- Work order
Reproduce each record below in full, word for word, without images.

┄┄┄┄┄┄┄┄┄┄┄┄┄┄┄┄┄┄┄┄

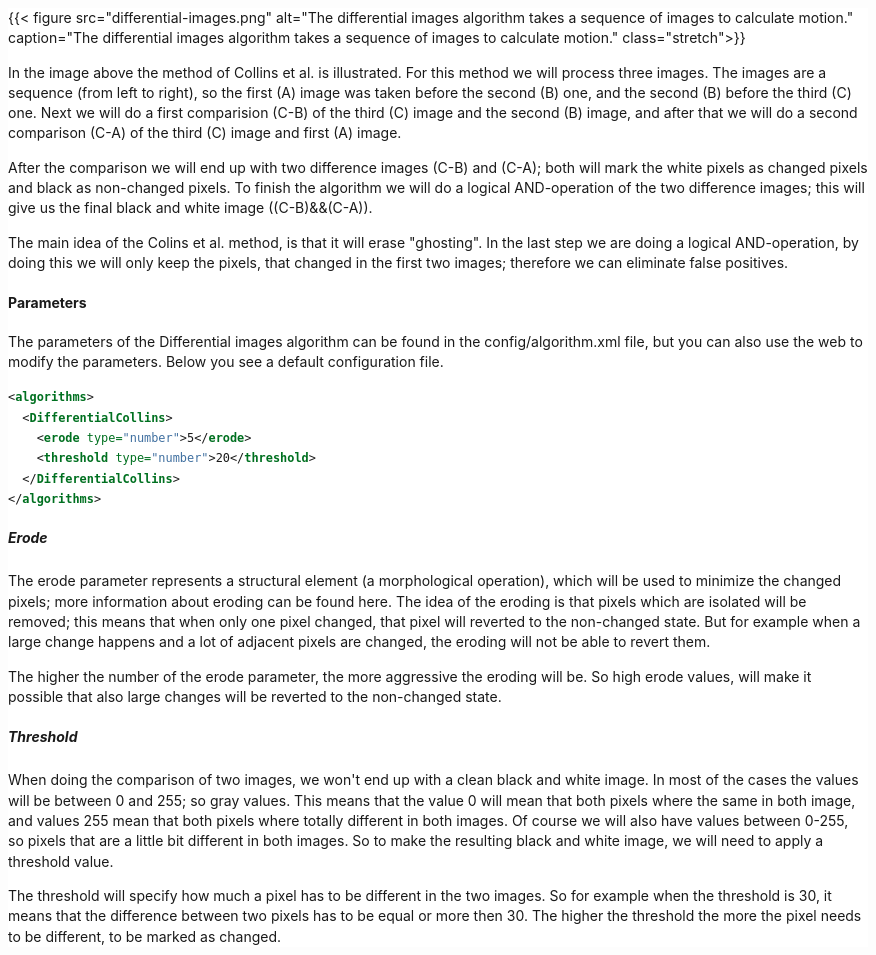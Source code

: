 {{< figure src="differential-images.png" alt="The differential images algorithm takes a sequence of images to calculate motion." caption="The differential images algorithm takes a sequence of images to calculate motion." class="stretch">}}

In the image above the method of Collins et al. is illustrated. For this method we will process three images. The images are a sequence (from left to right), so the first (A) image was taken before the second (B) one, and the second (B) before the third (C) one. Next we will do a first comparision (C-B) of the third (C) image and the second (B) image, and after that we will do a second comparison (C-A) of the third (C) image and first (A) image.

After the comparison we will end up with two difference images (C-B) and (C-A); both will mark the white pixels as changed pixels and black as non-changed pixels. To finish the algorithm we will do a logical AND-operation of the two difference images; this will give us the final black and white image ((C-B)&&(C-A)).

The main idea of the Colins et al. method, is that it will erase "ghosting". In the last step we are doing a logical AND-operation, by doing this we will only keep the pixels, that changed in the first two images; therefore we can eliminate false positives.

#### Parameters

The parameters of the Differential images algorithm can be found in the config/algorithm.xml file, but you can also use the web to modify the parameters. Below you see a default configuration file.

```xml
<algorithms>
  <DifferentialCollins>
    <erode type="number">5</erode>
    <threshold type="number">20</threshold>
  </DifferentialCollins>
</algorithms>
```

##### Erode

The erode parameter represents a structural element (a morphological operation), which will be used to minimize the changed pixels; more information about eroding can be found here. The idea of the eroding is that pixels which are isolated will be removed; this means that when only one pixel changed, that pixel will reverted to the non-changed state. But for example when a large change happens and a lot of adjacent pixels are changed, the eroding will not be able to revert them.

The higher the number of the erode parameter, the more aggressive the eroding will be. So high erode values, will make it possible that also large changes will be reverted to the non-changed state.

##### Threshold

When doing the comparison of two images, we won't end up with a clean black and white image. In most of the cases the values will be between 0 and 255; so gray values. This means that the value 0 will mean that both pixels where the same in both image, and values 255 mean that both pixels where totally different in both images. Of course we will also have values between 0-255, so pixels that are a little bit different in both images. So to make the resulting black and white image, we will need to apply a threshold value.

The threshold will specify how much a pixel has to be different in the two images. So for example when the threshold is 30, it means that the difference between two pixels has to be equal or more then 30. The higher the threshold the more the pixel needs to be different, to be marked as changed.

┄┄┄┄┄┄┄┄┄┄┄┄┄┄┄┄┄┄┄┄

- Answer below
Source code

: {{< figure src="differential-images.png" alt="The differential images algorithm takes a sequence of images to calculate motion." caption="The differential images algorithm takes a sequence of images to calculate motion." class="stretch">}}

In the image above the method of Collins et al. is illustrated. For this method we will process three images. The images are a sequence (from left to right), so the first (A) image was taken before the second (B) one, and the second (B) before the third (C) one. Next we will do a first comparision (C-B) of the third (C) image and the second (B) image, and after that we will do a second comparison (C-A) of the third (C) image and first (A) image.

After the comparison we will end up with two difference images (C-B) and (C-A); both will mark the white pixels as changed pixels and black as non-changed pixels. To finish the algorithm we will do a logical AND-operation of the two difference images; this will give us the final black and white image ((C-B)&&(C-A)).

The main idea of the Colins et al. method, is that it will erase "ghosting". In the last step we are doing a logical AND-operation, by doing this we will only keep the pixels, that changed in the first two images; therefore we can eliminate false positives.

#### Parameters

The parameters of the Differential images algorithm can be found in the config/algorithm.xml file, but you can also use the web to modify the parameters. Below you see a default configuration file.

```xml
<algorithms>
  <DifferentialCollins>
    <erode type="number">5</erode>
    <threshold type="number">20</threshold>
  </DifferentialCollins>
</algorithms>
```

##### Erode

The erode parameter represents a structural element (a morphological operation), which will be used to minimize the changed pixels; more information about eroding can be found here. The idea of the eroding is that pixels which are isolated will be removed; this means that when only one pixel changed, that pixel will reverted to the non-changed state. But for example when a large change happens and a lot of adjacent pixels are changed, the eroding will not be able to revert them.

The higher the number of the erode parameter, the more aggressive the eroding will be. So high erode values, will make it possible that also large changes will be reverted to the non-changed state.

##### Threshold

When doing the comparison of two images, we won't end up with a clean black and white image. In most of the cases the values will be between 0 and 255; so gray values. This means that the value 0 will mean that both pixels where the same in both image, and values 255 mean that both pixels where totally different in both images. Of course we will also have values between 0-255, so pixels that are a little bit different in both images. So to make the resulting black and white image, we will need to apply a threshold value.

The threshold will specify how much a pixel has to be different in the two images. So for example when the threshold is 30, it means that the difference between two pixels has to be equal or more then 30. The higher the threshold the more the pixel needs to be different, to be marked as changed.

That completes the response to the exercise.